Observa-se por esta ampla concepção de intertextualidade - proposta por

Kristeva em 1969 - explicitada por Barthes (2003), em 1975, para quem todo e

qualquer texto é um intertexto: espaço habitado por outros textos, sob formas mais

ou menos reconhecíveis – a de intertexto. O intertexto, afirma Barthes, é um campo

geral de fórmulas cuja origem raramente é recuperável, de citações inconscientes,

feitas sem aspas.
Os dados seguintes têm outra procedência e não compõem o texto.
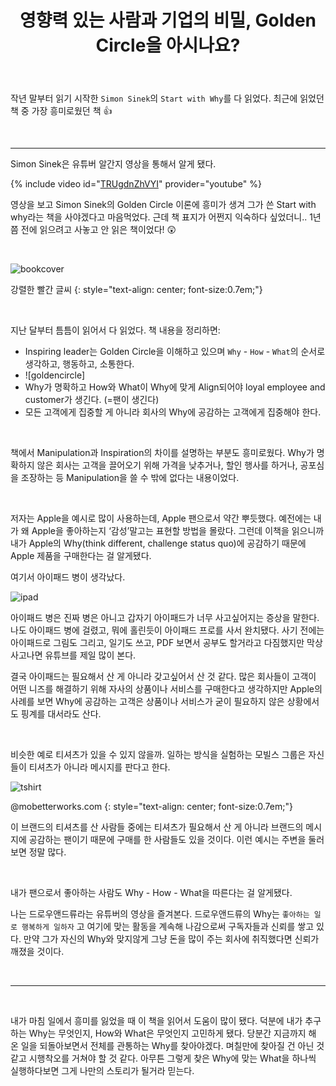 ﻿---
title: "영향력 있는 사람과 기업의 비밀, Golden Circle을 아시나요?"
excerpt: "Simon Sinek의 Start with Why를 읽고 쓴 글입니다."
categories: essay
tags: simonsinek startwithwhy
---

작년 말부터 읽기 시작한 `Simon Sinek`의 `Start with Why`를 다 읽었다. 최근에 읽었던 책 중 가장 흥미로웠던 책 👍

<br>

---

Simon Sinek은 유튜버 알간지 영상을 통해서 알게 됐다. 

{% include video id="[TRUgdnZhVYI](https://www.youtube.com/watch?v=TRUgdnZhVYI)" provider="youtube" %}

영상을 보고 Simon Sinek의 Golden Circle 이론에 흥미가 생겨 그가 쓴 Start with why라는 책을 사야겠다고 마음먹었다. 근데 책 표지가 어쩐지 익숙하다 싶었더니.. 1년쯤 전에 읽으려고 사놓고 안 읽은 책이었다! 😲 

<br>


![bookcover](https://jiwonpp.github.io/assets/img/post_img/220202_bookcover)

강렬한 빨간 글씨
{: style="text-align: center; font-size:0.7em;"}

<br>


지난 달부터 틈틈이 읽어서 다 읽었다. 책 내용을 정리하면: 

- Inspiring leader는 Golden Circle을 이해하고 있으며 `Why` - `How` - `What`의 순서로 생각하고, 행동하고, 소통한다.
- ![goldencircle]
- Why가 명확하고 How와 What이 Why에 맞게 Align되어야 loyal employee and customer가 생긴다. (=팬이 생긴다)
- 모든 고객에게 집중할 게 아니라 회사의 Why에 공감하는 고객에게 집중해야 한다.

<br>


책에서 Manipulation과 Inspiration의 차이를 설명하는 부분도 흥미로웠다. Why가 명확하지 않은 회사는 고객을 끌어오기 위해 가격을 낮추거나, 할인 행사를 하거나, 공포심을 조장하는 등 Manipulation을 쓸 수 밖에 없다는 내용이었다. 

<br>


저자는 Apple을 예시로 많이 사용하는데, Apple 팬으로서 약간 뿌듯했다. 예전에는 내가 왜 Apple을 좋아하는지 ‘감성’말고는 표현할 방법을 몰랐다. 그런데 이책을 읽으니까 내가 Apple의 Why(think different, challenge status quo)에 공감하기 때문에 Apple 제품을 구매한다는 걸 알게됐다. 

여기서 아이패드 병이 생각났다. 

![ipad](https://jiwonpp.github.io/assets/img/post_img/220202_ipad)

아이패드 병은 진짜 병은 아니고 갑자기 아이패드가 너무 사고싶어지는 증상을 말한다. 나도 아이패드 병에 걸렸고, 뭐에 홀린듯이 아이패드 프로를 사서 완치됐다. 사기 전에는 아이패드로 그림도 그리고, 일기도 쓰고, PDF 보면서 공부도 할거라고 다짐했지만 막상 사고나면 유튜브를 제일 많이 본다. 

결국 아이패드는 필요해서 산 게 아니라 갖고싶어서 산 것 같다. 많은 회사들이 고객이 어떤 니즈를 해결하기 위해 자사의 상품이나 서비스를 구매한다고 생각하지만 Apple의 사례를 보면 Why에 공감하는 고객은 상품이나 서비스가 굳이 필요하지 않은 상황에서도 핑계를 대서라도 산다. 

<br>


비슷한 예로 티셔츠가 있을 수 있지 않을까. 일하는 방식을 실험하는 모빌스 그룹은 자신들이 티셔츠가 아니라 메시지를 판다고 한다. 

![tshirt](https://jiwonpp.github.io/assets/img/post_img/220202_tshirt)

@mobetterworks.com
{: style="text-align: center; font-size:0.7em;"}

이 브랜드의 티셔츠를 산 사람들 중에는 티셔츠가 필요해서 산 게 아니라 브랜드의 메시지에 공감하는 팬이기 때문에 구매를 한 사람들도 있을 것이다. 이런 예시는 주변을 둘러보면 정말 많다. 


<br>

내가 팬으로서 좋아하는 사람도 Why - How - What을 따른다는 걸 알게됐다. 

나는 드로우앤드류라는 유튜버의 영상을 즐겨본다. 드로우앤드류의 Why는 `좋아하는 일로 행복하게 일하자` 고 여기에 맞는 활동을 계속해 나감으로써 구독자들과 신뢰를 쌓고 있다. 만약 그가 자신의 Why와 맞지않게 그냥 돈을 많이 주는 회사에 취직했다면 신뢰가 깨졌을 것이다. 

<br>


---
<br>

내가 마침 일에서 흥미를 잃었을 때 이 책을 읽어서 도움이 많이 됐다. 덕분에 내가 추구하는 Why는 무엇인지, How와 What은 무엇인지 고민하게 됐다. 당분간 지금까지 해 온 일을 되돌아보면서 전체를 관통하는 Why를 찾아야겠다. 며칠만에 찾아질 건 아닌 것 같고 시행착오를 거쳐야 할 것 같다. 아무튼 그렇게 찾은 Why에 맞는 What을 하나씩 실행하다보면 그게 나만의 스토리가 될거라 믿는다.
Muitos linguistas ocuparam-se, desde então, a focalizar a

intertextualidade como um dos fatores constitutivos implicados na composição do

texto-processo e materializados na dimensão do texto-produto por outros vários

recursos, como: a citação, a alusão, o comentário, a paráfrase, por exemplo. (KOCH,

2006).

Por conseguinte, se todo e qualquer texto tem a sua existência assegurada

pelo encontro com o seu(s) leitor(es) e, no caso do texto escrito, esse encontro se

tipifica por um conjunto de habilidades que facultam a estes leitores interanimarem

as palavras de seu(s) escritor (s), inscritas na materialidade dos sinais escritos, a

leitura significativa é assegurada pela prática da dialogia (GUSDORF,1995). Por

essa dialogia, a palavra e não as letras passam a circular entre tais produtores de

sentidos que, assim procedendo, colocam-nas em curso; razão por que a leitura,

assim concebida se tipifica como “prática discursiva”.

Nesta perspectiva, a intertextualidade se inscreve na interdiscursividade, ou

vice-versa, ou seja, dentre os vestígios, acima mencionados, em se identificando o

gênero, identifica-se por ele o interdiscurso - concebido como um espaço em que se

inscrevem diferentes discursos - sejam eles inerentes a um campo do discursivo, ou

a campos distintos, configurados por um mesmo gênero - com os quais um discurso

particular está em relação explícita ou implícita. Trata-se de um jogo de reenvio

entre discursos que tiveram, ou têm por ancoragem outros textos, em que se

inscreveram outras vozes, às quais todo discurso faz remissão, seja para se

contrapor a elas, evocando aquelas que se inscrevem em outro campo, de modo a

complementá-las ou ressignificá-las.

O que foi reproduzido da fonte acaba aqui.